In 2016, globalization and international trade were marked as the primary culprits in a world economy experiencing dynamic shifts. In the United States, Donald Trump’s surprise election as the country’s 45th president was in many ways a referendum against globalization. So, too, was Britain’s vote to leave the European Union.
Many of Trump’s most ardent supporters are working-class Americans whose jobs have been moved overseas. Similar sentiment supported the pro-leave vote in Britain. And Trump’s tough talk against trade deals such as the North American Free Trade Agreement, enacted in the 1990s, and the seemingly doomed Trans-Pacific Partnership galvanized millions of Americans whose job fortunes languished amid the post-crisis recovery. Trump is now promising to dispose of any deal that moves jobs overseas. He’s even said he would take a hard stance on technology companies like Apple Inc. to move their production back home.
But is globalization really the sole perpetrator of working-class decline? As our cover story shows, something else is at work. While many are quick to blame trade and globalization for the loss in the manufacturing sector, there is another, more dominant, force to be reckoned with: technology.

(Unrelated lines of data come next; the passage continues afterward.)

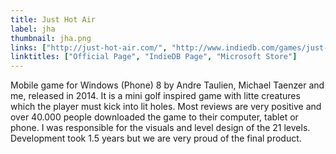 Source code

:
 ```yaml
---
title: Just Hot Air
label: jha
thumbnail: jha.png
links: ["http://just-hot-air.com/", "http://www.indiedb.com/games/just-hot-air", "https://www.microsoft.com/en-us/store/p/just-hot-air/9wzdncrdf5nl"]
linktitles: ["Official Page", "IndieDB Page", "Microsoft Store"]
---
```

Mobile game for Windows (Phone) 8 by Andre Taulien, Michael Taenzer and me, released in 2014. It is a mini golf inspired game with litte creatures which the player must kick into lit holes. Most reviews are very positive and over 40.000 people downloaded the game to their computer, tablet or phone. I was responsible for the visuals and level design of the 21 levels. Development took 1.5 years but we are very proud of the final product. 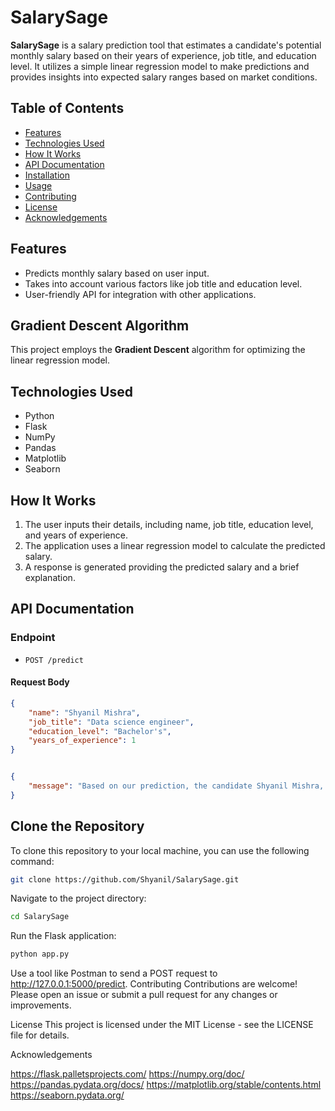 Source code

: # SalarySage

**SalarySage** is a salary prediction tool that estimates a candidate's potential monthly salary based on their years of experience, job title, and education level. It utilizes a simple linear regression model to make predictions and provides insights into expected salary ranges based on market conditions.

## Table of Contents

- [Features](#features)
- [Technologies Used](#technologies-used)
- [How It Works](#how-it-works)
- [API Documentation](#api-documentation)
- [Installation](#installation)
- [Usage](#usage)
- [Contributing](#contributing)
- [License](#license)
- [Acknowledgements](#acknowledgements)

## Features

- Predicts monthly salary based on user input.
- Takes into account various factors like job title and education level.
- User-friendly API for integration with other applications.

## Gradient Descent Algorithm
This project employs the **Gradient Descent** algorithm for optimizing the linear regression model. 


## Technologies Used

- Python
- Flask
- NumPy
- Pandas
- Matplotlib
- Seaborn

## How It Works

1. The user inputs their details, including name, job title, education level, and years of experience.
2. The application uses a linear regression model to calculate the predicted salary.
3. A response is generated providing the predicted salary and a brief explanation.

## API Documentation

### Endpoint

- `POST /predict`

#### Request Body

```json
{
    "name": "Shyanil Mishra",
    "job_title": "Data science engineer",
    "education_level": "Bachelor's",
    "years_of_experience": 1
}
```

```json

{
    "message": "Based on our prediction, the candidate Shyanil Mishra, a Data science engineer with an education level of Bachelor's and 1 years of experience, can expect a monthly salary of ₹75,000. This may vary based on company and market conditions."
}
```
## Clone the Repository

To clone this repository to your local machine, you can use the following command:

```bash
git clone https://github.com/Shyanil/SalarySage.git
```
Navigate to the project directory:
```bash
cd SalarySage
```
Run the Flask application:
```bash
python app.py
```
Use a tool like Postman to send a POST request to http://127.0.0.1:5000/predict.
Contributing
Contributions are welcome! Please open an issue or submit a pull request for any changes or improvements.

License
This project is licensed under the MIT License - see the LICENSE file for details.

Acknowledgements

https://flask.palletsprojects.com/
https://numpy.org/doc/
https://pandas.pydata.org/docs/
https://matplotlib.org/stable/contents.html
https://seaborn.pydata.org/
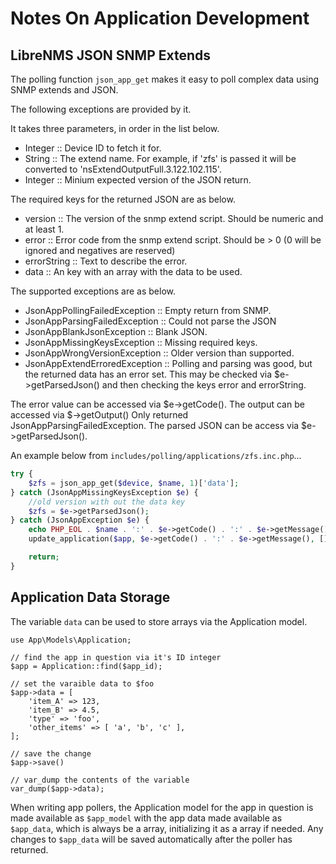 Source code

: # Notes On Application Development

## LibreNMS JSON SNMP Extends

The polling function `json_app_get` makes it easy to poll complex data
using SNMP extends and JSON.

The following exceptions are provided by it.

It takes three parameters, in order in the list below.

- Integer :: Device ID to fetch it for.
- String :: The extend name. For example, if 'zfs' is passed it will
  be converted to 'nsExtendOutputFull.3.122.102.115'.
- Integer :: Minium expected version of the JSON return.

The required keys for the returned JSON are as below.

- version :: The version of the snmp extend script. Should be numeric
  and at least 1.
- error :: Error code from the snmp extend script. Should be > 0
   (0 will be ignored and negatives are reserved)
- errorString :: Text to describe the error.
- data :: An key with an array with the data to be used.

The supported exceptions are as below.

- JsonAppPollingFailedException :: Empty return from SNMP.
- JsonAppParsingFailedException :: Could not parse the JSON
- JsonAppBlankJsonException :: Blank JSON.
- JsonAppMissingKeysException :: Missing required keys.
- JsonAppWrongVersionException :: Older version than supported.
- JsonAppExtendErroredException :: Polling and parsing was good, but
  the returned data has an error set. This may be checked via
  $e->getParsedJson() and then checking the keys error and
  errorString.

The error value can be accessed via $e->getCode(). The output can be
accessed via $->getOutput() Only returned
JsonAppParsingFailedException. The parsed JSON can be access via
$e->getParsedJson().

An example below from `includes/polling/applications/zfs.inc.php`...

```php
try {
    $zfs = json_app_get($device, $name, 1)['data'];
} catch (JsonAppMissingKeysException $e) {
    //old version with out the data key
    $zfs = $e->getParsedJson();
} catch (JsonAppException $e) {
    echo PHP_EOL . $name . ':' . $e->getCode() . ':' . $e->getMessage() . PHP_EOL;
    update_application($app, $e->getCode() . ':' . $e->getMessage(), []);

    return;
}
```

## Application Data Storage

The variable `data` can be used to store arrays via the Application
model.

```
use App\Models\Application;

// find the app in question via it's ID integer
$app = Application::find($app_id);

// set the varaible data to $foo
$app->data = [
    'item_A' => 123,
    'item_B' => 4.5,
    'type' => 'foo',
    'other_items' => [ 'a', 'b', 'c' ],
];

// save the change
$app->save()

// var_dump the contents of the variable
var_dump($app->data);
```

When writing app pollers, the Application model for the app in
question is made available as `$app_model` with the app data made
available as `$app_data`, which is always be a array, initializing it
as a array if needed. Any changes to `$app_data` will be saved
automatically after the poller has returned.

Independent research from the Brookings Institution, a Washington, D.C.-based think tank, shows that the predominant force behind the recent loss of manufacturing jobs has been technology, not globalization. As Mireya Solis, a Brookings foreign policy senior fellow, wrote in a recent policy brief, international trade has actually had a positive influence on U.S. job growth. What’s more, had the Trans-Pacific Partnership deal passed (at publication, all signs pointed to no), Solis noted that annual increases in real income for Americans were estimated to range from $57 billion to $131 billion by 2032. Meanwhile, Solis wrote that technological innovations such as robotics and 3-D printing, among others, have accounted for about 85 percent of the manufacturing job loss since 1980 by rendering most low-skilled factory jobs unnecessary.
Manufacturing isn’t the only industry that’s been dramatically reshaped at the helm of technology. Today’s technology boom is reminiscent of the Industrial Revolution, when the invention of steam power and the assembly line transformed the fabric of the global economy while also disrupting industries and norms. With the cost of producing the Ford Model T sliced dramatically at the hands of the assembly line, American culture evolved in lockstep with the proliferation of the automobile, creating whole new businesses and industries in the process. Steam power shrunk the time to move goods from one side of the country to the other, further speeding the pace of business.
Similarly, as our cover story shows, today’s emergent technologies — mobile connectivity, automation, artificial intelligence and robotics, to name a few — have already brought deep economic reverberations, with more on the horizon.
The spread of the mobile internet now provides knowledge workers constant connectivity, allowing them to complete work through virtual communication anytime, anywhere. Automation software can sift through complex data sets with minimal human intervention, thus alleviating workers from torturous busywork in favor of more strategic tasks. And artificial intelligence and robotics appear poised to replace even more routine, computational human tasks, threatening the loss of jobs even more.
Each of these developments influences the talent market. Emerging technologies will affect every industry. They will also influence the skills required to operate in the modern economy. This will change how executives make decisions — and alter the course of their leadership skill development to boot.
There’s no doubt that globalization and trade has had a seismic impact on the world economy. But the more pressing issue facing executives, as it pertains to their ability to attract, retain and develop talent, is how technology is continuing to transform the role humans play in global business and society. Ignoring it isn’t an option.